In the summer of 2024, there were two indie movies that defined the next years of your existence. If you were under 18, it was Napoleon Dynamite. If you were between 18 and 30, it was Garden State. Zack Braff’s debut as writer/director became a Millennial staple on DVD shelves, and I think at one time it might have been the law that everyone had to own the popular Grammy-winning soundtrack. It wasn’t just an indie hit, earning $35 million on a minimal budget of $2.5 million; it was a Real Big Deal, with big-hearted young people finding solace in its tale of self-discovery and shaking loose from jaded emotional malaise. If you had to determine a list of the most vital Millennial films, not necessarily on quality but on popularity and connection to the zeitgeist, then Garden State must be included. Twenty years later, it’s another artifact of its time, hard to fully square outside of that influential period. It’s a coming-of-age tale wrapped up in about every quirky indie trope of its era, including a chief example of the Manic Pixie Dream Girl, even though that term was first coined from the AV Club review of 2005’s Elizabethtown. Twenty years later, Garden State still has some warm fuzzies but loses its feels.

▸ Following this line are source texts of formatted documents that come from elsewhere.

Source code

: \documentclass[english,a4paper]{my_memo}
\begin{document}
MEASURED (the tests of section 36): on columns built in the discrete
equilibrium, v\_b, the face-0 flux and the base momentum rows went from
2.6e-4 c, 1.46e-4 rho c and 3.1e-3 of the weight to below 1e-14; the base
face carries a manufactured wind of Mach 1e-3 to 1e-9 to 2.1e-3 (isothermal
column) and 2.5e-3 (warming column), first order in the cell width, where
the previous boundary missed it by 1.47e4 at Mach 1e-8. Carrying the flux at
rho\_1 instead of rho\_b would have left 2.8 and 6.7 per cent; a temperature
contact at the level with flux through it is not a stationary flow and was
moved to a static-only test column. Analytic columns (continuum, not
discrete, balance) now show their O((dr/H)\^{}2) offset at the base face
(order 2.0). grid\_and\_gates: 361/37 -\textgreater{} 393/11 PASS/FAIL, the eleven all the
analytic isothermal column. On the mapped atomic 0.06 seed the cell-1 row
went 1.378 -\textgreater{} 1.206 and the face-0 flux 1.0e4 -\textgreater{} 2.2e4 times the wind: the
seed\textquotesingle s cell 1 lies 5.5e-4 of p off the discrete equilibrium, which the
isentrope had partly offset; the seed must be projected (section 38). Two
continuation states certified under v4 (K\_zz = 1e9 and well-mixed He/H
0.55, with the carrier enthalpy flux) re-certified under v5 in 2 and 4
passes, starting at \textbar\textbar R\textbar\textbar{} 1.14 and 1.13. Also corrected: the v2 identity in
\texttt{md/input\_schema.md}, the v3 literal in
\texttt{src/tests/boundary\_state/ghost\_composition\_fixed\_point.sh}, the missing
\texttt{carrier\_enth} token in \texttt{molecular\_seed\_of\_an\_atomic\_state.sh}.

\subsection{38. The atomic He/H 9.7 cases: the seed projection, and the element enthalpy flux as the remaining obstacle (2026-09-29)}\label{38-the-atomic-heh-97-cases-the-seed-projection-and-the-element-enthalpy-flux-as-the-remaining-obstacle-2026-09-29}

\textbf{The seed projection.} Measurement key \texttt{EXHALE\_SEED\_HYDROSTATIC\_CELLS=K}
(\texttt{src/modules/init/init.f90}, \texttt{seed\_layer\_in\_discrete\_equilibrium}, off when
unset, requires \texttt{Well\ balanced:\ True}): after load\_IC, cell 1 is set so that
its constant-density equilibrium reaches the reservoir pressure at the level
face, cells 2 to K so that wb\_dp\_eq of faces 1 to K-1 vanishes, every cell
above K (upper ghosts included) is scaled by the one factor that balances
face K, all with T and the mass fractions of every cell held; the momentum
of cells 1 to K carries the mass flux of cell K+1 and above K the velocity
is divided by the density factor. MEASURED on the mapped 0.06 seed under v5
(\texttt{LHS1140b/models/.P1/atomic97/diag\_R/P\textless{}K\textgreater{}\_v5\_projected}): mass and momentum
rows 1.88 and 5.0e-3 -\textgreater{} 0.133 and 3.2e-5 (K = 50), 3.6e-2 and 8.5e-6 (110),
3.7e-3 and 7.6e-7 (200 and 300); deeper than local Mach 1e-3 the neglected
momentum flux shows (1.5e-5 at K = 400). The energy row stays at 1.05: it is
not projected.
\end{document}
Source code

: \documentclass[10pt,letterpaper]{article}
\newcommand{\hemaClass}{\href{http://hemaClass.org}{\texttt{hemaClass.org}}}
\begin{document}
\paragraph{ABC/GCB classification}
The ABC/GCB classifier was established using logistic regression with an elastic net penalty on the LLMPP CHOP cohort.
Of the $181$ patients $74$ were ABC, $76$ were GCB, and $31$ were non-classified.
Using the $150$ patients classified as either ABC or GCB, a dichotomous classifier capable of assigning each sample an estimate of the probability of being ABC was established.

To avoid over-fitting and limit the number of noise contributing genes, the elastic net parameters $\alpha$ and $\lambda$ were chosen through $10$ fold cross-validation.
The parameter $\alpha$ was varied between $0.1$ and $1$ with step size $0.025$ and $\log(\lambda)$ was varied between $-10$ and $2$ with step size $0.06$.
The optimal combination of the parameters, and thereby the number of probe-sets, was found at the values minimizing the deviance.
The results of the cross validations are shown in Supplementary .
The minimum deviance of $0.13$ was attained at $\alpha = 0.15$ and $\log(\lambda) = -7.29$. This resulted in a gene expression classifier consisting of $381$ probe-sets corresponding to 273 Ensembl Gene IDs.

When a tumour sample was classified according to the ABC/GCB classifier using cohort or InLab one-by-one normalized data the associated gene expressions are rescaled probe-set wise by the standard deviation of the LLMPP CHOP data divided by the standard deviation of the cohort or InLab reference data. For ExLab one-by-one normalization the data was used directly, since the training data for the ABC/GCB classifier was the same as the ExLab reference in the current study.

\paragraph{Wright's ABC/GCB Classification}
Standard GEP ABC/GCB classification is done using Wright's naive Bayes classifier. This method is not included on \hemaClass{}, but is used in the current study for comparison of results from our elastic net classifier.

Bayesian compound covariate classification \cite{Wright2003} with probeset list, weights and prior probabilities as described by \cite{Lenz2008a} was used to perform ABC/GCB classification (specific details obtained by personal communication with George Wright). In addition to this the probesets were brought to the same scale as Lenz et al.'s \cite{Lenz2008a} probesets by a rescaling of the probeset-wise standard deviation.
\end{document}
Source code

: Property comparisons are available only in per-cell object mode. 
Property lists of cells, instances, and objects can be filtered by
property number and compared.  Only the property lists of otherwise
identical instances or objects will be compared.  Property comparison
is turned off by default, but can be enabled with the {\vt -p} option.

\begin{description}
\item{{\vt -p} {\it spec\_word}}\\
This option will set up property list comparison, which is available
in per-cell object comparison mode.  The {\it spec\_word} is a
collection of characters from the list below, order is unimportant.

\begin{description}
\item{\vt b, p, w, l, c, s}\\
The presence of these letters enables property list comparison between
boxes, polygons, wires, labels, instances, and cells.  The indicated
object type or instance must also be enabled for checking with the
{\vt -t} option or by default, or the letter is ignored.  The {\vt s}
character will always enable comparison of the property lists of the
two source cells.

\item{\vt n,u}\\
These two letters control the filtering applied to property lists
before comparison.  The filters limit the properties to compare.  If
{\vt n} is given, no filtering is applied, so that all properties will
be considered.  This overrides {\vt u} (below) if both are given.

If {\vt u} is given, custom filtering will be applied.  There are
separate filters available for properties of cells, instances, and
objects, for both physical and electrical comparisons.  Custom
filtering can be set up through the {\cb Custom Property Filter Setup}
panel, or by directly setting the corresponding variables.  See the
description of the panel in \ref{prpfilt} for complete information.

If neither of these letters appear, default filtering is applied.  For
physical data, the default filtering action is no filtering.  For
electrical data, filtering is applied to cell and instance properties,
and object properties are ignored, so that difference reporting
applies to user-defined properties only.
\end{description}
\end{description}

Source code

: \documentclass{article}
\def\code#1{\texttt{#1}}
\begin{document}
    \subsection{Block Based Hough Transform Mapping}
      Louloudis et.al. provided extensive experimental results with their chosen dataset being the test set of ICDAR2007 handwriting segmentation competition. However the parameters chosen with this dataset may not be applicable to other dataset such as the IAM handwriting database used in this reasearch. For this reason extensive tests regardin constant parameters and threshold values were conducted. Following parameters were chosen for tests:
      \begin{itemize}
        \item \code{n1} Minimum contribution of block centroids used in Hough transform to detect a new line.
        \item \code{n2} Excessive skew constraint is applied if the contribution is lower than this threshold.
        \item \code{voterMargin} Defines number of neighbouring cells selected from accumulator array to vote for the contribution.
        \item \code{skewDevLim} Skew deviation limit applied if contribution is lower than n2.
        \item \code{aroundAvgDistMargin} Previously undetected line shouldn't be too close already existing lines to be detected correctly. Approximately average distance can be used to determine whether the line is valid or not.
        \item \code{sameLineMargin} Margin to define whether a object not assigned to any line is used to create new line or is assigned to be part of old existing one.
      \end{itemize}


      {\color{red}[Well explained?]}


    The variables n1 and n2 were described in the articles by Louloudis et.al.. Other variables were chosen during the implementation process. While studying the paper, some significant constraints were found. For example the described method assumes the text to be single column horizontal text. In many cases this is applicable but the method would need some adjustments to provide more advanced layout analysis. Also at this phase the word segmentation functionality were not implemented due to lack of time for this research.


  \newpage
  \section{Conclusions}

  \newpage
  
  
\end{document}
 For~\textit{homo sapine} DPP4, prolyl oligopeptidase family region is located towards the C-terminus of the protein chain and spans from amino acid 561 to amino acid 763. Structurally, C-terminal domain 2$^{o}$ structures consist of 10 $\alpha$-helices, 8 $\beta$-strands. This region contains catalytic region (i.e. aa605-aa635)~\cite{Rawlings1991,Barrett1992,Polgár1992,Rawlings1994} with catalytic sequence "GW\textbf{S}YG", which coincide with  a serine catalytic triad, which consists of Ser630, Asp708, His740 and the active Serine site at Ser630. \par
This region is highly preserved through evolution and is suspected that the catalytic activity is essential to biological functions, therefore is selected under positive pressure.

Andrew Largeman (Braff) is a struggling actor in L.A. who returns to his hometown in New Jersey to attend the funeral of his mother. Right there we have the prodigal son formula mixed with the return-to-your-roots formula, wherein the cynical figure needs to learn about the important things they’ve forgotten from the good people they left behind for supposed bigger and better things in the big city. There’s a lot of familiarity with Garden State, both intentionally and unintentionally. It’s meant to evoke the loose, rougher-edged romantic comedies of Hal Ashby and older Woody Allen. It certainly feels more like a series of scenes than a united whole, and that can work in Braff’s favor. His character has gone off his meds for the first time since he was a child, and he’s experiencing a personal reawakening. He’s opening himself up more to the people and possibility of the world, so the movie works more on a thematic level to unify itself rather than strictly from a foundational plot with key turns. If you can connect on that relatable level, then you will likely be able to experience the same whimsy and enchantment that so many felt back in 2004. However, with twenty years of distance, I now see more seams than when I was but a wide-eyed 22-year-old romantic. Andrew is more a reactive symbol, more personified by his hardships or inability to chart a path for himself than by a personality. He’s easily eclipsed by the quirky characters dancing all around him, with Braff smiling ever so wryly at the sweet mysteries of life. This stop-and-smell-the-roses approach was also explored in 2014’s Wish I Was Here, Braff’s directing follow-up that placed him as a family man questioning himself amidst marital malaise. This movie was far less celebrated, I think, because of the thematic redundancy but also because Braff was playing an older character that needed to, kind of, grow up. It was more tolerable when Braff was playing a mid-20s melancholic experiencing his first brush with romantic love. Less so ten years later.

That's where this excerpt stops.